**Problem statement:** The word to look for is "Этот". Report every line of the entries below that has it.

**Records provided:**
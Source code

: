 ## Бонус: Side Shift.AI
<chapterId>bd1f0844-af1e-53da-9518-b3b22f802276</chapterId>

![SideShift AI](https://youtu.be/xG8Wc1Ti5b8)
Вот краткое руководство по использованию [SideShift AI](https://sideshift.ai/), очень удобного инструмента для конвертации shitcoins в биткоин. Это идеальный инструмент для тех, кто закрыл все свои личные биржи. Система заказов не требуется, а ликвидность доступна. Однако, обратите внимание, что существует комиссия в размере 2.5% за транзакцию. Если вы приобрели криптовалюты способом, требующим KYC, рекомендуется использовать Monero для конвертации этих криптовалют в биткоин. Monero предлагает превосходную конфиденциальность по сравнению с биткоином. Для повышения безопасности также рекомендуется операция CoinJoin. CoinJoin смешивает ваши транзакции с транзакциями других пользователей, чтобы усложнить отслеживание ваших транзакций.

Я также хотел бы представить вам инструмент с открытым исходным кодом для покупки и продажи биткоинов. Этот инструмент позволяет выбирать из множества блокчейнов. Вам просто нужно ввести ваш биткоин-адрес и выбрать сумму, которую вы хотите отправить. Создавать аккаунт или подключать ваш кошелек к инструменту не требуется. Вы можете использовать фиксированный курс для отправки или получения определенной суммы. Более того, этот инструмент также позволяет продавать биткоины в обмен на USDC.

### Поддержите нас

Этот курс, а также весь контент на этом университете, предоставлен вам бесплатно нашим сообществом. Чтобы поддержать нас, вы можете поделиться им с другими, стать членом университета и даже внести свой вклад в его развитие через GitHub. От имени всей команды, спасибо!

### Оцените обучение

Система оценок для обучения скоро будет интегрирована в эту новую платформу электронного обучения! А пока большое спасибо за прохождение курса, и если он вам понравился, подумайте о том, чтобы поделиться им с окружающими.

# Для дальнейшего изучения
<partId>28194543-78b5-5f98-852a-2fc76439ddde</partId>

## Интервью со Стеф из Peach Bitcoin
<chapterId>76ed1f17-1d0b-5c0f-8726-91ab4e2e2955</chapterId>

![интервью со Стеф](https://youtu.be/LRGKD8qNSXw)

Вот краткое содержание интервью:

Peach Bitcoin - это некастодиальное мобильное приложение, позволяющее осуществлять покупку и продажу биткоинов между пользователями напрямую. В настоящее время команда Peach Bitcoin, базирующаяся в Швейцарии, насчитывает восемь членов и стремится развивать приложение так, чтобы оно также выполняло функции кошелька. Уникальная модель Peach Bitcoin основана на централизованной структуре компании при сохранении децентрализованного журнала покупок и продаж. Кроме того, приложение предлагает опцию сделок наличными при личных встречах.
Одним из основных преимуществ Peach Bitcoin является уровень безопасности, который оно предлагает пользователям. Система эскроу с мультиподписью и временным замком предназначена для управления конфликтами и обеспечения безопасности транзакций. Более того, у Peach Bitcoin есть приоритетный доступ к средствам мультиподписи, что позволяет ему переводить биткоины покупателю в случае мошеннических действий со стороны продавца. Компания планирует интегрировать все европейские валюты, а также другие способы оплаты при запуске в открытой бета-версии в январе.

**Solution to this problem:**
Я также хотел бы представить вам инструмент с открытым исходным кодом для покупки и продажи биткоинов. Этот инструмент позволяет выбирать из множества блокчейнов. Вам просто нужно ввести ваш биткоин-адрес и выбрать сумму, которую вы хотите отправить. Создавать аккаунт или подключать ваш кошелек к инструменту не требуется. Вы можете использовать фиксированный курс для отправки или получения определенной суммы. Более того, этот инструмент также позволяет продавать биткоины в обмен на USDC.
Этот курс, а также весь контент на этом университете, предоставлен вам бесплатно нашим сообществом. Чтобы поддержать нас, вы можете поделиться им с другими, стать членом университета и даже внести свой вклад в его развитие через GitHub. От имени всей команды, спасибо!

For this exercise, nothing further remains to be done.